На даче у нас был проигрыватель, и мы слушали пластинки: “Хоттабыча”, “Малыша и Карлсона”, “Голубого щенка”, “Гадкого утенка”. Еще к воспоминаниям детства относится сказка “Шурале” (Г. Тукая). У нас была большая книжка с картинками, которые я любила рассматривать. Самым страшным казалось состояние, когда шурале-леший защекочивает героя (а значит, и тебя) до смерти. И было какое-то облегчение, когда дровосек перехитрял шурале и защемлял ему его длинные пальцы. Я прямо-таки чувствовала это и с содроганием ликовала. Всё, теперь никто не защекочет тебя до смерти. И еще там был замечательный конец. Дровосек назывался “вчерашним днем”. Нечисть спрашивала, кто тебя обидел, а шурале плакал и отвечал:
—
Вчерашний день.—
Так что ты нынешним орешь? — спрашивала нечисть.А уже повзрослев, я читала “Ходжу Насреддина”. Мне нравилась эта веселая и мудрая личность, всегда заступающаяся за простой народ.
8
Помню первый урок свободы. К нам приехала сестра Эльвира из Мариуполя, и Аня стала играть с ней. Ощутив себя одинокой и свободной, я отправилась на улицу между дачами. Там неизвестно откуда взявшаяся девчонка с соседней дачи играла со своей собакой. Эти соседи часто ездили за границу, в Монголию, и девочка эта сразу мне показалась просто другой. В то время мы воевали с мальчишками. Уже в течение нескольких лет мы обстреливали друг друга боярышником, поливали из брызгалок, бросались землей и, так сказать, ходили “стенка на стенку”. И вот с этой девчонкой у нас происходит непринужденное знакомство. Тут появляется один из мальчишек, Димка, и она и с ним начинает такой же непринужденный разговор. Короче говоря, мы все трое дружимся. Какое-то странное чувство интереса друг к другу и ко всему миру овладевает нами. И мы решаем сбежать из своего маленького мирка: от сестер, от мальчишек, от обыденности… Мы заключаем такое братство. Встречаемся, убегая ото всех, исчезаем за территорией дачных участков. Нам хорошо друг с другом, мы увлечены друг другом и пьянящим чувством независимости, мы дружим.

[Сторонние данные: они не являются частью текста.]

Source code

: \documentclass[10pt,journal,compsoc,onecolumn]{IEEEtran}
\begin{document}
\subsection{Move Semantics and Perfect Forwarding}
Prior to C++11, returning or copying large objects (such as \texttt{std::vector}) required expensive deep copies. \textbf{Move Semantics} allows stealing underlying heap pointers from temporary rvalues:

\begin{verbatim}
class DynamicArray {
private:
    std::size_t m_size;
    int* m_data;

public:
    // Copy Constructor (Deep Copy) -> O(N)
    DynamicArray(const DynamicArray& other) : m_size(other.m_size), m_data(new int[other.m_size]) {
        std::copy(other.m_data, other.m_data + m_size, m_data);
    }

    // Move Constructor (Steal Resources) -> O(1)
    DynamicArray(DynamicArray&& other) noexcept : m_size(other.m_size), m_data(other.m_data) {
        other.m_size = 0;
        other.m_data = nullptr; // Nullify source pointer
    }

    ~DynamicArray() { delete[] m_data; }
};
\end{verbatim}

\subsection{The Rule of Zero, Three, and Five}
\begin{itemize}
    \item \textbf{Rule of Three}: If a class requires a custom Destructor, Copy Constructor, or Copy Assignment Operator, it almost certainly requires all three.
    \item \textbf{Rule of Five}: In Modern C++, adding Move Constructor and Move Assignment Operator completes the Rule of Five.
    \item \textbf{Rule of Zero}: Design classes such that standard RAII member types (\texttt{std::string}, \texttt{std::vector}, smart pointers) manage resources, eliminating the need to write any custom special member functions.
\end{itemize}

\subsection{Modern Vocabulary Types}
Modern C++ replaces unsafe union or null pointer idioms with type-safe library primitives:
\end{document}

Окружающие тут же заметили эту необычную дружбу. За столом, заслышав сдавленный крик “петуха”, захватив с собой горсть печенья и пробурчав о том, что я уже сыта, выскальзываю на волю. Вдогонку слышатся каверзные вопросы и подколы, но я бегу к своим новым друзьям, и мы отправляемся исследовать окрестности: прыгать на стог сена, хрустеть яблоками-дичками, слушать Олины рассказы о других мирах, и вообще мы абсолютно счастливы. Этот дух приключения, эти тайны… Он не покидал меня потом на протяжении всей моей жизни. Оля уехала, но новый взгляд на мир остался. Я стала немного другой.
9
И как раз в это время, а мне было около 12 лет, бабушка дарит нам с Аней, двум своим внучкам, путешествие по Волге.

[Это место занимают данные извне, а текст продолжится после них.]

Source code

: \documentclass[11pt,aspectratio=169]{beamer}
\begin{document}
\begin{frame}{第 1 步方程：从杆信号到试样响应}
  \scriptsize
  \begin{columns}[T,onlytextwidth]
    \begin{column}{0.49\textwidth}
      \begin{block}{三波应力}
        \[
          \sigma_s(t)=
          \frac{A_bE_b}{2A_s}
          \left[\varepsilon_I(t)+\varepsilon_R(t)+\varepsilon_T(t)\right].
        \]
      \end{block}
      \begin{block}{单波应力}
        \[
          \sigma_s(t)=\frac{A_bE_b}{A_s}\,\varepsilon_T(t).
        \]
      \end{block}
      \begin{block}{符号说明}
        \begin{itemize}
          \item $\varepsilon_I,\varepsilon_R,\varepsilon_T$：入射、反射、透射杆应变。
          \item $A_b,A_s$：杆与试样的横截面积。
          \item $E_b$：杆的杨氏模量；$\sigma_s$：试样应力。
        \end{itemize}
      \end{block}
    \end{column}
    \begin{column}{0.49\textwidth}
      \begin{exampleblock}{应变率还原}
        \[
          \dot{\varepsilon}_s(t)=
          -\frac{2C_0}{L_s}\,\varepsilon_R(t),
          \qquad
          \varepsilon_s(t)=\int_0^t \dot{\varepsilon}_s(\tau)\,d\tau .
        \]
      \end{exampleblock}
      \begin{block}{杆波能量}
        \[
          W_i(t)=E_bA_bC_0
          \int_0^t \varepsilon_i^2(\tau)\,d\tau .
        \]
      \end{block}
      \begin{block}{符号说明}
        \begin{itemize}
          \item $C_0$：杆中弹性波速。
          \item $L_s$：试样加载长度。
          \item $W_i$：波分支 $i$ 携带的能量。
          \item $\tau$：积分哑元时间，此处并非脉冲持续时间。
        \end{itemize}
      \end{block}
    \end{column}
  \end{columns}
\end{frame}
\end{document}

Сначала мы поехали в Казань поездом. Там жили наши родственники, и они помогли купить путевки на теплоход до Астрахани и от Астрахани до Москвы. Тогда я впервые познакомилась с Романом и Машей, троюродными братом и сестрой со стороны мамы. Ромка был моим ровесником, живым и красивым мальчишкой. Между нами сразу установились какие-то приятельские и заинтересованные отношения. Я чувствовала себя с ним на равных. Мы пробирались между лодок по гальке к Казанке, пахло рекой и романтикой. Я чувствовала что-то очень, очень родное. Ромка учился в художке, я чувствовала ту же чуткость, как тогда с Олей и Димкой, но еще какое-то очарование. Потом мы гуляли по вечерней Казани, и был обалденный оранжево-багровый закат. И какой-то немец, заговорив с тётей Зиной по-немецки, подарил нам, детям, по значку с Карлом Марксом. Это тоже потом всплыло в моем будущем. Я влюбилась и вышла замуж за ученого-марксиста, который так же верит в будущее марксизма, как мой дедушка верил в коммунизм.

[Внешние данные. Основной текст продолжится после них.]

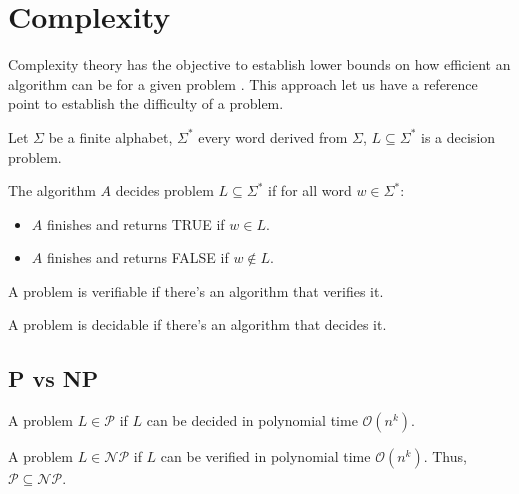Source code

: \section{Complexity}
\label{sec:complex}

Complexity theory has the objective to establish lower bounds on how efficient
an algorithm can be for a given problem \cite{sipser2006}. This approach let us
have a reference point to establish the difficulty of a problem.


\begin{defn}
Let $\Sigma$ be a finite alphabet, $\Sigma^*$ every word derived from $\Sigma$, $L \subseteq \Sigma^*$ is a decision problem.
\end{defn}

\begin{defn}
The algorithm $A$ decides problem $L \subseteq \Sigma^*$ if for all word $w \in \Sigma^*$:
\begin{itemize}
  \item $A$ finishes and returns TRUE if $w \in L$.
  \item $A$ finishes and returns FALSE if $w \notin L$.
\end{itemize}
\end{defn}

\begin{defn}
A problem is verifiable if there's an algorithm that verifies it.
\end{defn}

\begin{defn}
A problem is decidable if there's an algorithm that decides it.
\end{defn}

\subsection{P vs NP}

\begin{defn}
A problem $L \in \mathcal{P}$ if $L$ can be decided in polynomial time $\mathcal{O}(n^k)$.
\end{defn}

\begin{defn}
A problem $L \in \mathcal{NP}$ if $L$ can be verified in polynomial time
$\mathcal{O}(n^k)$. Thus, $\mathcal{P} \subseteq \mathcal{NP}$.
\end{defn}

А вечером в Казани собрались многочисленные казанские родственники по маминой линии. Были расстегаи с мясом, и нам дарили подарки. Мне
— бажовские сказки, Ане другую книжку и на выбор обеим: кулончик или “Трех толстяков” Олеши. Я выбрала книжку, а Аня — кулон. Какая ирония или воля судьбы заключалась в этом подарке! Меня попутным ветром занесло на Урал, где я и живу уже много лет, как будто именно здесь я должна что-то понять и испытать. Здесь я училась, здесь встретила своего любимого человека. Более того, книги стали моими лучшими собеседниками, и все, что у меня есть лучшего в жизни, это благодаря им. А Аня очень рано вышла замуж и стала после смерти бабушки и дедушки их единственной наследницей. Не знаю, принесло ли ей это счастье, пусть бы это было так. О дальнейшей ее судьбе я ничего не знаю. Но мне кажется, что все-таки мне досталось их лучшее наследство, то, что ничем не измерить, — любовь к знаниям и особое понимание любви.Потом мы отправились в путешествие по Волге. Мы посещали каждый город. Были в Волгограде, где я запомнила Мамаев курган. В Астрахани купили рыбы и черной икры (благо там она была дешевая). И, конечно, меня потрясли Волга, теплоход, просторы, чайки, летящие за теплоходом, и то же чувство свободы… Текучее, как река…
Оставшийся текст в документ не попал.